The first organizations created by treaties among states designed specifically to deal with problems that a number of states faced in common appeared in the nineteenth century. At first they were designed to address very specific issues of an economic and technical nature, such as creating clear rules for navigation on the Rhine River, delivering international mail, or managing the Pacific fur seal fishery in a sustainable manner.1 While these very focused organizations grew slowly in number, they were followed in the wake of World War I (1914–1918) by new organizations with broader remits. The best known of these organizations was the League of Nations, created to help its member nations to maintain international peace and security, and avoid a repeat of the horrors of the war. But other organizations with relatively broad mandates were created as well, such as the International Labour Organization (ILO), the charter of which allows the organization to deal with international labor issues, broadly defined.2
The ILO still exists, and still does roughly the same job envisioned by its creators. The League of Nations does not—it failed to prevent the World War II and failed to survive it. In the aftermath of the war, the League was replaced by an even more ambitious organization, the UN. A primary goal of the UN, as stated in its Charter,
is to deal with the same sorts of issues of international peace and security that the League was supposed to deal with.3 But the UN system brings under its umbrella a broad range of organizations that run the gamut of international issues.4 Since World War II, the number of IOs has proliferated, slowly at first, and more quickly in the past few decades. According to the Union of International Associations, the number of intergovernmental organizations crossed 1,000 in the early 1980s, andby the early twenty-first century, there were more than 5,000.5
                       
Does this proliferation of IOs fundamentally change the way in which international politics works? International relations scholarship has traditionally regarded the sovereign state as the central institution in international politics. Recently, particularly in the past ten years, the concept of globalization has begun to appear in the international relations literature. A key implication of globalization is that the state is losing its autonomy as the central locus of decision-making in international relations.
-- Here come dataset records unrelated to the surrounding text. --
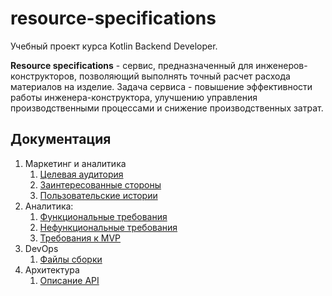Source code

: # resource-specifications

Учебный проект курса Kotlin Backend Developer.

**Resource specifications** - сервис, предназначенный для инженеров-конструкторов,
позволяющий выполнять точный расчет расхода материалов на изделие.
Задача сервиса - повышение эффективности работы инженера-конструктора,
улучшению управления производственными процессами
и снижение производственных затрат.

## Документация

1. Маркетинг и аналитика
    1. [Целевая аудитория](./docs/01-biz/target-audience.md)
    2. [Заинтересованные стороны](./docs/01-biz/stakeholders.md)
    3. [Пользовательские истории](./docs/01-biz/user-stories.md)
2. Аналитика:
    1. [Функциональные требования](./docs/02-analysis/functional-req.md)
    2. [Нефункциональные требования](./docs/02-analysis/nonfunctional-req.md)
    3. [Требования к MVP](./docs/02-analysis/mvp.md)
3. DevOps
    1. [Файлы сборки](./deploy)
4. Архитектура
    1. [Описание API](./docs/04-arch/api.md)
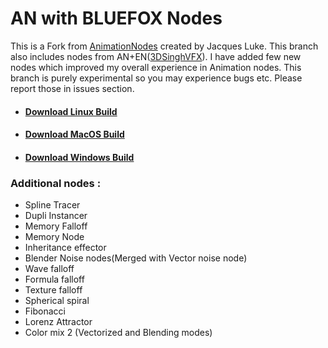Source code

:# AN with BLUEFOX Nodes

This is a Fork from [AnimationNodes](https://github.com/JacquesLucke/animation_nodes) created by Jacques Luke. This branch also includes nodes from AN+EN([3DSinghVFX](https://github.com/3DSinghVFX/animation_nodes/tree/extranodes)). I have added few new nodes which improved my overall experience in Animation nodes. This branch is purely experimental so you may experience bugs etc. Please report those in issues section. 
* #### [Download Linux Build](https://github.com/harisreedhar/AN_BLUEFOX/releases/download/Daily/animation_nodes_v2_1_linux_py37.zip)
* #### [Download MacOS Build](https://github.com/harisreedhar/AN_BLUEFOX/releases/download/Daily/animation_nodes_v2_1_macOS_py37.zip)
* #### [Download Windows Build](https://github.com/harisreedhar/AN_BLUEFOX/releases/download/Daily/animation_nodes_v2_1_windows_py37.zip)

### Additional nodes :
* Spline Tracer
* Dupli Instancer
* Memory Falloff 
* Memory Node 
* Inheritance effector
* Blender Noise nodes(Merged with Vector noise node)
* Wave falloff
* Formula falloff 
* Texture falloff  
* Spherical spiral
* Fibonacci
* Lorenz Attractor
* Color mix 2 (Vectorized and Blending modes)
The debate between those who see the sovereign state as the key institution in world politics and those who see the process of globalization as displacing states is a
good place to start the discussion of the role of IOs in international relations.

Sovereignty
When we think about international relations, we think primarily about the system of sovereign states. There are two key parts to such a system, what we might call internal sovereignty and external sovereignty. Internal sovereignty refers to autonomy, the ability of the state to make and enforce its own rules domestically. External sovereignty refers to the recognition of the state by other states, the acceptance of  the state by the international community.6 States do not necessarily have equal levels of both kinds of sovereignty. Taiwan, for example, has a level of internal sovereignty that is equivalent to that of many other industrialized countries. But it does not have full external sovereignty, and as a result cannot participate in many UN activities that lead to the creation of international rules. The Democratic Republic of the Congo, by contrast, has full external sovereignty, and can thus participate more fully in international activities. But it has limited internal sovereignty, because it has no control over what happens in much of its territory.7
The sovereign state system has not always been the central organizing feature of international relations. Empires, rather than sovereign states, wrote much of the political history of ancient civilizations, and the feudal era in Europe featured overlapping and territorially indistinct patterns of political authority. The genesis of the
current system of states has often been dated back to 1648, when the Peace of Westphalia ended the Thirty Years War by diminishing the political role of many tiers of the feudal nobility. While this is a simplification of history, much of the system of sovereign states as we know it emerged in seventeenth-century Europe.8
One important feature of sovereignty, however, changed fundamentally in the nineteenth century. In the seventeenth and eighteenth centuries, princes were sovereign. From the perspective of the international community, a country was the property of its ruler, and representatives of the country represented the interests of the ruler, rather than of the population. Beginning in the nineteenth century, and even more so in the twentieth, citizens became sovereign. Rulers became representative of their populations, rather than the other way around.9 In the twentieth century, even dictators usually claimed to be ruling in the interests of the people, rather than for their own gain. This meant that although countries still warred with their neighbors to increase their territory, they also became more likely to cooperate with their neighbors to maximize the welfare of their citizens. This helps to explain the
genesis of intergovernmental cooperation through IOs in the nineteenth century.

Globalization
But is this cooperation, and the increased prevalence of IOs that results from it, undermining sovereignty? The most popular set of arguments that it is can be called the globalization approach.10 This approach begins with the observation that a set of transnational forces, ranging from mobile investment capital to global environmental
degradation, is limiting the ability of states to make independent policy decisions. There are two effects of these forces. The first is an increasing tendency to act multilaterally rather than unilaterally—in other words, to create and act through IOs.11 The other effect is to mold policy to fit the dictates of international economic forces.12 A combination of these effects can be seen in many issue-areas. In international trade issues, for example, many states participate in the World Trade Organization (WTO) for fear of being ignored by international investors and
transnational corporations (TNCs) if they do not.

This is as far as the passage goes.